The Company is addressing these identified weaknesses by, among other things, conducting a search for additional and more experienced accounting and finance staff to bolster the Company’s internal capabilities and expertise; recently hiring a Chief Technology Officer and outside consultant to address information technology controls and procedures; increased oversight of the Company’s operations in Mexico; improving the Company’s technology related to its business and operations; and undertaking to systemically resolve such weaknesses in consultation with its independent auditor.

As part of the Company’s on-going efforts to address the weaknesses discussed above, the Company has hired a new Controller and an outside consultant in August 2007 to assist with the financial review and reporting processes, document policies and procedures, and implement a remediation plan to address the internal control weaknesses. In addition, as previously disclosed in the Company’s Form 8-K filed on October 30, 2007, the Company has announced that Robert B. Stearns and Charles B. Mathews have resigned from their positions as Chief Executive Officer and Chairman of the Board of Directors and Chief Financial Officer, respectively, and that John C. Abbott and Michael D. Matte have been appointed to the positions of Chief Executive Officer and Chairman of the Board and Chief Financial Officer, respectively.

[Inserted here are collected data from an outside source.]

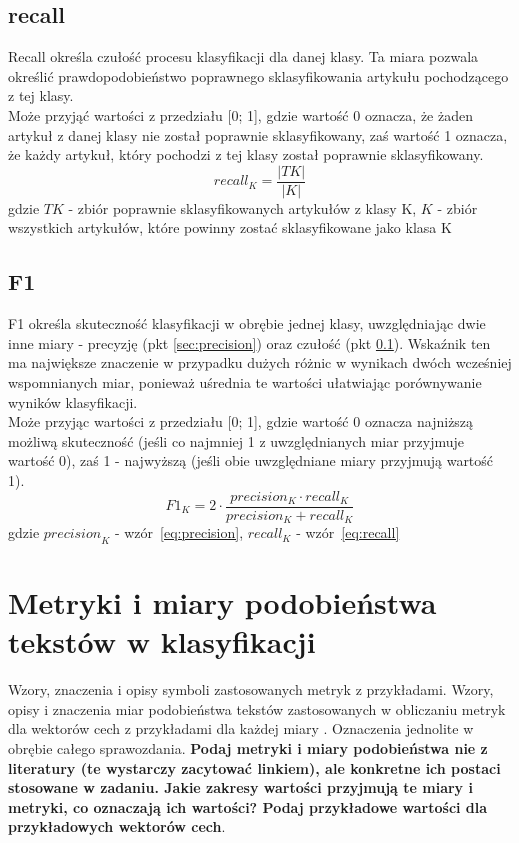 \documentclass{article}
\begin{document}
\subsection{recall} \label{sec:recall}
Recall określa czułość procesu klasyfikacji dla danej klasy. Ta miara pozwala określić prawdopodobieństwo poprawnego sklasyfikowania artykułu pochodzącego z tej klasy. 
\\Może przyjąć wartości z przedziału [0; 1], gdzie wartość 0 oznacza, że żaden artykuł z danej klasy nie został poprawnie sklasyfikowany, zaś wartość 1 oznacza, że każdy artykuł, który pochodzi z tej klasy został poprawnie sklasyfikowany.
\begin{equation} \label{eq:recall}
     recall_K = \frac{\left|TK \right|}{\left|K\right|}
\end{equation}
gdzie \(TK\) - zbiór poprawnie sklasyfikowanych artykułów z klasy K, \(K\) - zbiór wszystkich artykułów, które powinny zostać sklasyfikowane jako klasa K
\subsection{F1}
F1 określa skuteczność klasyfikacji w obrębie jednej klasy, uwzględniając dwie inne miary - precyzję (pkt \ref{sec:precision}) oraz czułość (pkt \ref{sec:recall}). Wskaźnik ten ma największe znaczenie w przypadku dużych różnic w wynikach dwóch wcześniej wspomnianych miar, ponieważ uśrednia te wartości ułatwiając porównywanie wyników klasyfikacji.
\\Może przyjąc wartości z przedziału [0; 1], gdzie wartość 0 oznacza najniższą możliwą skuteczność (jeśli co najmniej 1 z uwzględnianych miar przyjmuje wartość 0), zaś 1 - najwyższą (jeśli obie uwzględniane miary przyjmują wartość 1). 
\begin{equation}
     F1_K = 2 \cdot \frac{precision_K \cdot recall_K}{precision_K + recall_K}
\end{equation}
gdzie \(\textit{precision}_K\) - wzór~\ref{eq:precision}, \(\textit{recall}_K\) - wzór~\ref{eq:recall}

\section{Metryki i miary podobieństwa tekstów w klasyfikacji}
Wzory, znaczenia i opisy symboli zastosowanych metryk z
przykładami. Wzory, opisy i znaczenia miar
podobieństwa tekstów zastosowanych w obliczaniu metryk dla wektorów cech z
przykładami dla każdej miary \cite{niewiadomski08}.  Oznaczenia jednolite w obrębie całego sprawozdania.  {\bf Podaj metryki i miary
podobieństwa nie z literatury (te wystarczy zacytować linkiem), ale konkretne ich
postaci stosowane w zadaniu. Jakie zakresy wartości przyjmują te miary i
metryki, co oznaczają ich wartości? Podaj przykładowe wartości dla przykładowych wektorów cech}. \\ 
\end{document}

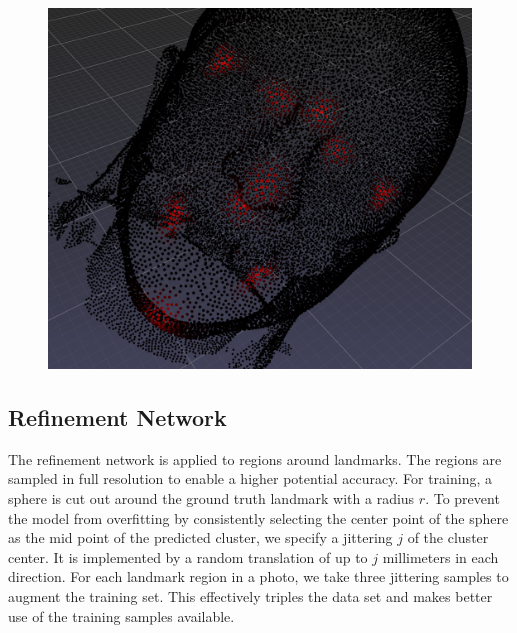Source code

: \documentclass[class=article, crop=false]{standalone}
\begin{document}
\begin{figure}[htb]
  \centering
  \includegraphics[width=\linewidth]{thesis/methods/import/imgs/pred_hs_clusters.png}
  \label{fig:pred_hs_clusters}
\end{figure}

\subsection{Refinement Network}
The refinement network is applied to regions around landmarks. The regions are sampled in full resolution to enable a higher potential accuracy. For training, a sphere is cut out around the ground truth landmark with a radius $r$. To prevent the model from overfitting by consistently selecting the center point of the sphere as the mid point of the predicted cluster, we specify a jittering $j$ of the cluster center. It is implemented by a random translation of up to $j$ millimeters in each direction. For each landmark region in a photo, we take three jittering samples to augment the training set. This effectively triples the data set and makes better use of the training samples available.
\end{document}
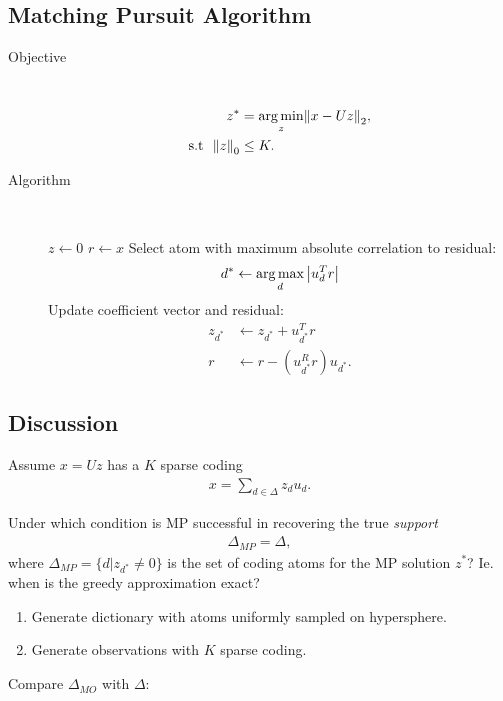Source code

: \subsection{Matching Pursuit Algorithm}
\begin{description}
\item[Objective] $\ $
    \begin{align*}
        z^* &= \argmin_z \norm{x-Uz}_2,\\
        \text{s.t }\ \norm{z}_0 &\leq K.
    \end{align*}

\item[Algorithm] $\ $
    \begin{algorithmic}
        \STATE $z\gets 0$
        \STATE $r\gets x$
            \STATE Select atom with maximum absolute correlation to residual:
                \begin{align*}
                 d^* \gets \operatorname*{arg\,max}_d \left|  u_d^T r \right|
                \end{align*}
            \STATE Update coefficient vector and residual:
                \begin{align*}
                     z_{d^*} &\gets z_{d^*} + u_{d^*}^Tr\\
                     r &\gets r-\left( u_{d^*}^R r\right) u_{d^*}.
                \end{align*}
        \ENDWHILE
    \end{algorithmic}
\end{description}


\subsection{Discussion}
Assume $x=Uz$ has a $K$ sparse coding
\begin{align*}
 x=\sum_{d\in \Delta} z_d u_d.
\end{align*}

Under which condition is MP successful in recovering the true \emph{support}
\begin{align*}
    \Delta_{MP} = \Delta,
\end{align*}
where $\Delta_{MP} = \{d|z_{d^*} \neq 0\}$ is the set of coding atoms for the MP solution $z^*$?
Ie. when is the greedy approximation exact?

\begin{enumerate}
    \item Generate dictionary with atoms uniformly sampled on hypersphere.
    \item Generate observations with $K$ sparse coding.
\end{enumerate}
Compare $\Delta_{MO}$ with $\Delta$:

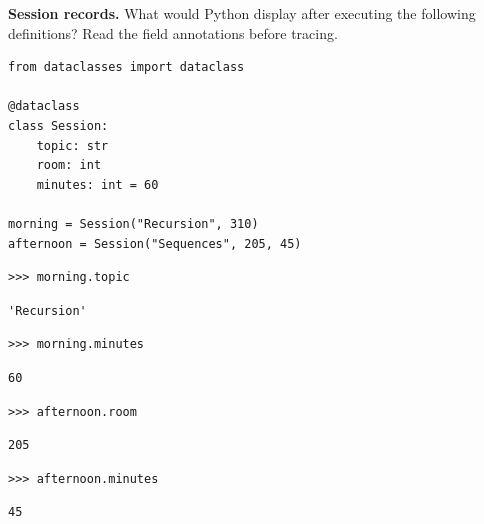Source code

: \begin{blocksection}
\question \textbf{Session records.} What would Python display after executing
the following definitions? Read the field annotations before tracing.

\begin{lstlisting}
from dataclasses import dataclass

@dataclass
class Session:
    topic: str
    room: int
    minutes: int = 60

morning = Session("Recursion", 310)
afternoon = Session("Sequences", 205, 45)
\end{lstlisting}
\end{blocksection}

\begin{blocksection}
\begin{lstlisting}
>>> morning.topic
\end{lstlisting}
\begin{solution}[.35in]
\begin{lstlisting}
'Recursion'
\end{lstlisting}
\end{solution}
\end{blocksection}

\begin{blocksection}
\begin{lstlisting}
>>> morning.minutes
\end{lstlisting}
\begin{solution}[.35in]
\begin{lstlisting}
60
\end{lstlisting}
\end{solution}
\end{blocksection}

\begin{blocksection}
\begin{lstlisting}
>>> afternoon.room
\end{lstlisting}
\begin{solution}[.35in]
\begin{lstlisting}
205
\end{lstlisting}
\end{solution}
\end{blocksection}

\begin{blocksection}
\begin{lstlisting}
>>> afternoon.minutes
\end{lstlisting}
\begin{solution}[.35in]
\begin{lstlisting}
45
\end{lstlisting}
\end{solution}
\end{blocksection}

On November 1, 2007, prior to the filing of this report, the Company provided Perelson with a copy of the foregoing disclosures and requested that Perelson furnish the Company with a letter addressed to the SEC stating whether or not it agrees with such disclosures. Perelson has provided such letter, which states that it agrees with the statements concerning it in this Item 4.01. A copy of the letter that Perelson has furnished in response to the Company’s request is filed as exhibit 16.1 to this Form 8-K.


Engagement of New Certifying Accountant

On October 30, 2007, the Company engaged Berenfeld, Spritzer, Shechter & Sheer (“BSS&S”) as its new independent registered public accounting firm. The decision to engage BSS&S was approved by the Company’s Audit Committee of the Board of Directors.

During the fiscal years ended December 31, 2005, 2006 and through October 30, 2007, the Company did not consult with BSS&S on: (i) the application of accounting principles to a specified transaction, either complete or contemplated; or the type of audit opinion that might be rendered on the Company’s financial statements, and neither a written report nor oral advice was provided to the Company that BSS&S concluded was an important factor considered by the Company in reaching a decision as to the accounting, auditing or financial reporting issue; or (ii) any matter that was either the subject of a disagreement or event, as those terms are defined in Item 304(a)(1)(iv) of Regulation S-B and the related instructions to Item 304 of Regulation S-B.

During the fiscal years ended December 31, 2005, 2006 and through October 30, 2007, the Company did not consult with BSS&S on any other matters or events set forth in Item 304(a)(2)(i) and Item 304(a)(2)(ii) of Regulation S-B.

On November 1, 2007, the Company provided a copy of the foregoing disclosure to BSS&S and provided BSS&S with an opportunity to furnish a letter addressed to the SEC containing any new information, clarification of the Company’s expression of its views, or the respects in which it does not agree with the statements made by the Company. BSS&S has advised the Company that it has reviewed the disclosures in this Form 8-K and has no basis on which to submit such a letter addressed to the SEC in response to Item 304 of Regulation S-B.

 

Item 9.01 Financial Statements and Exhibits.

 

(d) Exhibits.

 

16.1    Letter from Perelson Weiner LLP, dated November 2, 2007.


SIGNATURES

Pursuant to the requirements of the Securities Exchange Act of 1934, the registrant has duly caused this report to be signed on its behalf by the undersigned hereunto duly authorized.

 

      QUEPASA Corporation
Date November 2, 2007       /s/ Michael D. Matte
        Michael D. Matte
        Executive Vice President and Chief Financial Officer


EXHIBIT INDEX

 

Exhibit
No.
  

Document

16.1    Letter from Perelson Weiner LLP, dated November 2, 2007.